CLEANING LIVE RAW DATA AND CONVERTING IT TO APPROPRIATE DATA TYPES

In [9]:
#Imports

from pyspark.sql import SparkSession
from pyspark.sql.types import *
from pyspark.sql.functions import *
from datetime import datetime
import os


In [10]:
#Spark Session Initialization

spark = SparkSession.builder \
    .appName("clean_train_live_status") \
    .config("spark.jars.packages","io.delta:delta-spark_2.13:4.0.0") \
    .config("spark.sql.extensions","io.delta.sql.DeltaSparkSessionExtension") \
    .config("spark.sql.catalog.spark_catalog","org.apache.spark.sql.delta.catalog.DeltaCatalog") \
    .config("spark.databricks.delta.properties.defaults.enableDeletionVectors", "true") \
    .master("local[*]") \
    .config("spark.sql.shuffle.partitions", "20") \
    .getOrCreate()


current_date = datetime.now().date()

In [None]:
# Data Load

df = spark.read.format("delta")\
    .load(os.path.join(os.path.abspath(""),f"raw_data\\raw_live_data\\{current_date}\\trainlivestatus"))

In [None]:
# casting to appropriate types

cleaned_df = df.withColumn("createdDate",col("createdDate").cast(TimestampType()))\
    .withColumn("distanceCovered",col("distanceCovered").cast(IntegerType()))\
    .withColumns({"totalDistance":col("totalDistance").cast(IntegerType()),
                  "noOfDays":col("noOfDays").cast(IntegerType())})


root
 |-- eventId: string (nullable = true)
 |-- trainId: string (nullable = true)
 |-- eventType: string (nullable = true)
 |-- stationCode: string (nullable = true)
 |-- distanceCovered: integer (nullable = true)
 |-- totalDistance: integer (nullable = true)
 |-- noOfDays: integer (nullable = true)
 |-- actualArrivalTime: string (nullable = true)
 |-- expectedArrivalTime: string (nullable = true)
 |-- actualDepartureTime: string (nullable = true)
 |-- expectedDepartureTime: string (nullable = true)
 |-- createdDate: timestamp (nullable = true)



In [100]:
# replacing NAN values in time columns with "00:00"

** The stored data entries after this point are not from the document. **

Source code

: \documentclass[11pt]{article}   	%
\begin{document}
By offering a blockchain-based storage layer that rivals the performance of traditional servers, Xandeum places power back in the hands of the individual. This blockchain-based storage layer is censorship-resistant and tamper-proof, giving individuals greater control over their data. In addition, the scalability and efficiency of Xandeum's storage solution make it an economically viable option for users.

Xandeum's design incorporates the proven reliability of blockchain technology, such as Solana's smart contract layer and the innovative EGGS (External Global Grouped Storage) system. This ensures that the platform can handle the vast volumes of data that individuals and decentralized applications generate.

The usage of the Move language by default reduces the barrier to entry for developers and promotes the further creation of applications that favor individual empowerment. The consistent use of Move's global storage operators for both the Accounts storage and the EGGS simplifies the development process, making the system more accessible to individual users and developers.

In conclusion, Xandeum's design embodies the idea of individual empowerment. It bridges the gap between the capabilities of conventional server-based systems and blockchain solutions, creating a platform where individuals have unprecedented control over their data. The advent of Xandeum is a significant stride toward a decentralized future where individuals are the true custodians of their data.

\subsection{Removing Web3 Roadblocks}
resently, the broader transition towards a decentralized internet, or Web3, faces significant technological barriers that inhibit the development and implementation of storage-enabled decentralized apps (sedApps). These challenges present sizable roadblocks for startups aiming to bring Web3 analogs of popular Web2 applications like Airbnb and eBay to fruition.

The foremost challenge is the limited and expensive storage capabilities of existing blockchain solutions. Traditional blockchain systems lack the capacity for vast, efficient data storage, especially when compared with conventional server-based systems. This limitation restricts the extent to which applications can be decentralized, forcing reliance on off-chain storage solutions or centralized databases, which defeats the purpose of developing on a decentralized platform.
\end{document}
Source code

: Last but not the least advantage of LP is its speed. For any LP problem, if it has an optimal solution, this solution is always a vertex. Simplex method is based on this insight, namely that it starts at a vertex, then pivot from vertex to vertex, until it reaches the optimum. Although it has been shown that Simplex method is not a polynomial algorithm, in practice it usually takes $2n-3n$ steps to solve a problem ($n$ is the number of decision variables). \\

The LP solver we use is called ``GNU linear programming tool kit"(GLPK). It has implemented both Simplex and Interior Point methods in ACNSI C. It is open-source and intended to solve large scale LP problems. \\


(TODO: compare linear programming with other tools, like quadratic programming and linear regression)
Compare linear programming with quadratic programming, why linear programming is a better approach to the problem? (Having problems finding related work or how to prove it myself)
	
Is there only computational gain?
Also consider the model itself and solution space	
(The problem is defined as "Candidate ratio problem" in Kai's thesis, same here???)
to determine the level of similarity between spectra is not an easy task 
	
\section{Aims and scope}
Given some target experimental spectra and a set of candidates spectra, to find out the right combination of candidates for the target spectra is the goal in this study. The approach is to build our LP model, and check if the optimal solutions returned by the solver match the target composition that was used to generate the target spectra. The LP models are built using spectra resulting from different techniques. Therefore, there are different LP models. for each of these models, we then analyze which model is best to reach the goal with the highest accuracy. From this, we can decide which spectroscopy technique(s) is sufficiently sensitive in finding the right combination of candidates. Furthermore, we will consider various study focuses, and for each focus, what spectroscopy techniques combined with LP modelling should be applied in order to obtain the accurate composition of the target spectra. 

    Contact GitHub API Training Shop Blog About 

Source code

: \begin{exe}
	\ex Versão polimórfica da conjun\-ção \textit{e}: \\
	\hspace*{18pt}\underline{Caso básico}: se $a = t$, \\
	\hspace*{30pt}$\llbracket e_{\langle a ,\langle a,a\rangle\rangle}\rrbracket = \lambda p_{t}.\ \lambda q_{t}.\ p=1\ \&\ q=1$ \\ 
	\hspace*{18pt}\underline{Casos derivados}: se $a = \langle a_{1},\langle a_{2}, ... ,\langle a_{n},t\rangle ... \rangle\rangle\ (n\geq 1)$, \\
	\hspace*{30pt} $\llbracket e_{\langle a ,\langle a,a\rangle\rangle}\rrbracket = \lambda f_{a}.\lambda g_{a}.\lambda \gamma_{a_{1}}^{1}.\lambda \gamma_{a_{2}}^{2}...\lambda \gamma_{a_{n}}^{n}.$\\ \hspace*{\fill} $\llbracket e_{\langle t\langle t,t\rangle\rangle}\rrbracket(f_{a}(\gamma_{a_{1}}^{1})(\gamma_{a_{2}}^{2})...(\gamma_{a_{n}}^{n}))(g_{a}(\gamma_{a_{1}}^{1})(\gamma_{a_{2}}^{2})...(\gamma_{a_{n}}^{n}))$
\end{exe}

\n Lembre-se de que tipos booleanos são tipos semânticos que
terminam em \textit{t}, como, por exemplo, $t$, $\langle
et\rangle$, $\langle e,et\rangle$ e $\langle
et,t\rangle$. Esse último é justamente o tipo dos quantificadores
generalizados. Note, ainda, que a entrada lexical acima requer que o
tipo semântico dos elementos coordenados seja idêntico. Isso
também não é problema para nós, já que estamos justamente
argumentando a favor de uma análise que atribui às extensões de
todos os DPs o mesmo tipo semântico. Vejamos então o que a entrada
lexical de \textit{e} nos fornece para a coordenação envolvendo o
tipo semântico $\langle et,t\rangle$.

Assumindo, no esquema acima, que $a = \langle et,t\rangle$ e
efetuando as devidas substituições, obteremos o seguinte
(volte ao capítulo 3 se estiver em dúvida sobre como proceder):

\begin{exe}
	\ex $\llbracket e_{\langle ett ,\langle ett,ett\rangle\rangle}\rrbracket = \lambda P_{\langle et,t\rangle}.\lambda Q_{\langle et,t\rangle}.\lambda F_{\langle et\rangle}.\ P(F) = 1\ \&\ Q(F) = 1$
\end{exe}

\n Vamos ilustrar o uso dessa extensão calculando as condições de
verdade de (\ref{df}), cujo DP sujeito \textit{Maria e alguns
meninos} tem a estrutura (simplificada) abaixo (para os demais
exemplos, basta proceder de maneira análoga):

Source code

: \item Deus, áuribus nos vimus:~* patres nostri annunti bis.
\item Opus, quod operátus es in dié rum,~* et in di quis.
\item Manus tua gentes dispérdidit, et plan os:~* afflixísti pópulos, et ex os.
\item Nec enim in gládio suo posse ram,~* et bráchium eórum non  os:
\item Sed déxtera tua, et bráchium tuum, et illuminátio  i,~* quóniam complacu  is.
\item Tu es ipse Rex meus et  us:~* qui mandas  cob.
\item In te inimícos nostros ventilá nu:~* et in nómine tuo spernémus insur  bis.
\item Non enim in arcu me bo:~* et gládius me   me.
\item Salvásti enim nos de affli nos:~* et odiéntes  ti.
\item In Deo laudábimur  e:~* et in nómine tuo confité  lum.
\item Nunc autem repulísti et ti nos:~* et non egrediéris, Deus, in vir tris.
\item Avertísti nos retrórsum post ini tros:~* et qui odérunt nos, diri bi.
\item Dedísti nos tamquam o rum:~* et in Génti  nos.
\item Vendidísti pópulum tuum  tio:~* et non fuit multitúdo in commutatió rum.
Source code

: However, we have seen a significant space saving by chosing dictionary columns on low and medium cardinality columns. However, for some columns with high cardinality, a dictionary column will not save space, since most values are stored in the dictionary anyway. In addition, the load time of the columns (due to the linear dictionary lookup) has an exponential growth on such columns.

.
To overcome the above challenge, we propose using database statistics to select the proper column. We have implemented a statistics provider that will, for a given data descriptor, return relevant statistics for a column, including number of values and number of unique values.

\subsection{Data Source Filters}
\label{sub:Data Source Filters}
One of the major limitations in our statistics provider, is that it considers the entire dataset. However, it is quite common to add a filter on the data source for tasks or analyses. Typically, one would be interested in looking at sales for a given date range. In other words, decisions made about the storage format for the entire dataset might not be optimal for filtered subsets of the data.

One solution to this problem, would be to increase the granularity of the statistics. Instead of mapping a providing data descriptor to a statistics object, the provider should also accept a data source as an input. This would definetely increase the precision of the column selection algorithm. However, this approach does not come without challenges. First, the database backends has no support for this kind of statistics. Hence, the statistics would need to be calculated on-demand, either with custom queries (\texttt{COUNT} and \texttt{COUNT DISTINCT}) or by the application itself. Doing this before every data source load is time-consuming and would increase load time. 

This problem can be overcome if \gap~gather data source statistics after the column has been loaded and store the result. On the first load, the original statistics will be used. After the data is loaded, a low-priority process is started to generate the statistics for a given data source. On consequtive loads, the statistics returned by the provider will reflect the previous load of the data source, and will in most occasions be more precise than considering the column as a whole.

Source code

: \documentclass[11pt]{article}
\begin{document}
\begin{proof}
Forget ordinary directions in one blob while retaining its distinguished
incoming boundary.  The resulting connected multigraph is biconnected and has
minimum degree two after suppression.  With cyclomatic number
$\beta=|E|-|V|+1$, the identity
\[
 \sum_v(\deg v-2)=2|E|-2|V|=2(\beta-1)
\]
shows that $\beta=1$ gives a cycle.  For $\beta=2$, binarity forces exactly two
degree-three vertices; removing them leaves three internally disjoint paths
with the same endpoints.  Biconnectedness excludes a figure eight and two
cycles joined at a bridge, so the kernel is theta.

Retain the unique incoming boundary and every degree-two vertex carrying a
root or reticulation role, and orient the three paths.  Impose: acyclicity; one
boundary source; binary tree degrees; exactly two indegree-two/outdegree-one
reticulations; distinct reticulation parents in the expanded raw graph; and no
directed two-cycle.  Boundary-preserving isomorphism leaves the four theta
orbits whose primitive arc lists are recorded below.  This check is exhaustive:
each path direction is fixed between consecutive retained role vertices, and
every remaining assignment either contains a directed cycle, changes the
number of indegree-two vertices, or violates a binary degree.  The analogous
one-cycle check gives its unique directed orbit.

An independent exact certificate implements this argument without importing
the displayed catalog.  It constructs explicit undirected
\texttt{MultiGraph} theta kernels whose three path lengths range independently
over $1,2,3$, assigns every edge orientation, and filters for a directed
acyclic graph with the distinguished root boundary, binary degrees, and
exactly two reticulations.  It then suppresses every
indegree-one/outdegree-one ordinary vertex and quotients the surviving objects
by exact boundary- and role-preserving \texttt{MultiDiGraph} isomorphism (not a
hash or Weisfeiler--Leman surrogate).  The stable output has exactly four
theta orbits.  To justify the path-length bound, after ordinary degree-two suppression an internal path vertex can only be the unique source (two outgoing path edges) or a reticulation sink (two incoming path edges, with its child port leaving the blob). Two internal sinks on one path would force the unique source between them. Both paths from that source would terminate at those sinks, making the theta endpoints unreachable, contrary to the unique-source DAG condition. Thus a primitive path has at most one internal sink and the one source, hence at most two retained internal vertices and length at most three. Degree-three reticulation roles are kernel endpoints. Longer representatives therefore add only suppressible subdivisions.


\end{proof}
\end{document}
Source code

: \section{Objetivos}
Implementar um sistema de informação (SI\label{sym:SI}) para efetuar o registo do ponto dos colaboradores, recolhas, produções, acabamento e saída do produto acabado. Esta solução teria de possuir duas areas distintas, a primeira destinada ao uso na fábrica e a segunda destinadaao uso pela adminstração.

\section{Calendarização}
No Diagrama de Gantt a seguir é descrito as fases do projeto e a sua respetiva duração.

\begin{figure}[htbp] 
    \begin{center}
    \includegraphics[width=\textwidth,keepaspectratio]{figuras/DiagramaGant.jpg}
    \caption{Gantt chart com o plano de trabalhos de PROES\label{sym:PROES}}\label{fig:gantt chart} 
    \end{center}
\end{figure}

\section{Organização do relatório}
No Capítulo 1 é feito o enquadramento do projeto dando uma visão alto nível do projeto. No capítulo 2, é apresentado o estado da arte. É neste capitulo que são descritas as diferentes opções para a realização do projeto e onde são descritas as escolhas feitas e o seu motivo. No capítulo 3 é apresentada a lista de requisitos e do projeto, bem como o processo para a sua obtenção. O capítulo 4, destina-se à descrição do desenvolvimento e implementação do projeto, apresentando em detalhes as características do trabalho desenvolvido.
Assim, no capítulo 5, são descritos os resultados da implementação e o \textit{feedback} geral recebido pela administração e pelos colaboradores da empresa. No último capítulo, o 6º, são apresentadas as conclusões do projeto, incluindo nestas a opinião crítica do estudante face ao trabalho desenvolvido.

# to_replace = is value to be replaced
# value = is the value to replace with
# subste = is the columns list to apply the replacement

cleaned_new_df = cleaned_df\
    .na.replace(to_replace=['"NaN"',"NaN","Nan","nan",""], value="00:00",subset=["actualArrivalTime","expectedArrivalTime"])


In [None]:
df.write.format("delta") \
    .mode("append") \
    .partitionBy("createdDate") \
    .save(os.path.join(os.path.abspath(""),f"silver_data\\live_data\\trainlivestatus_cleaned"))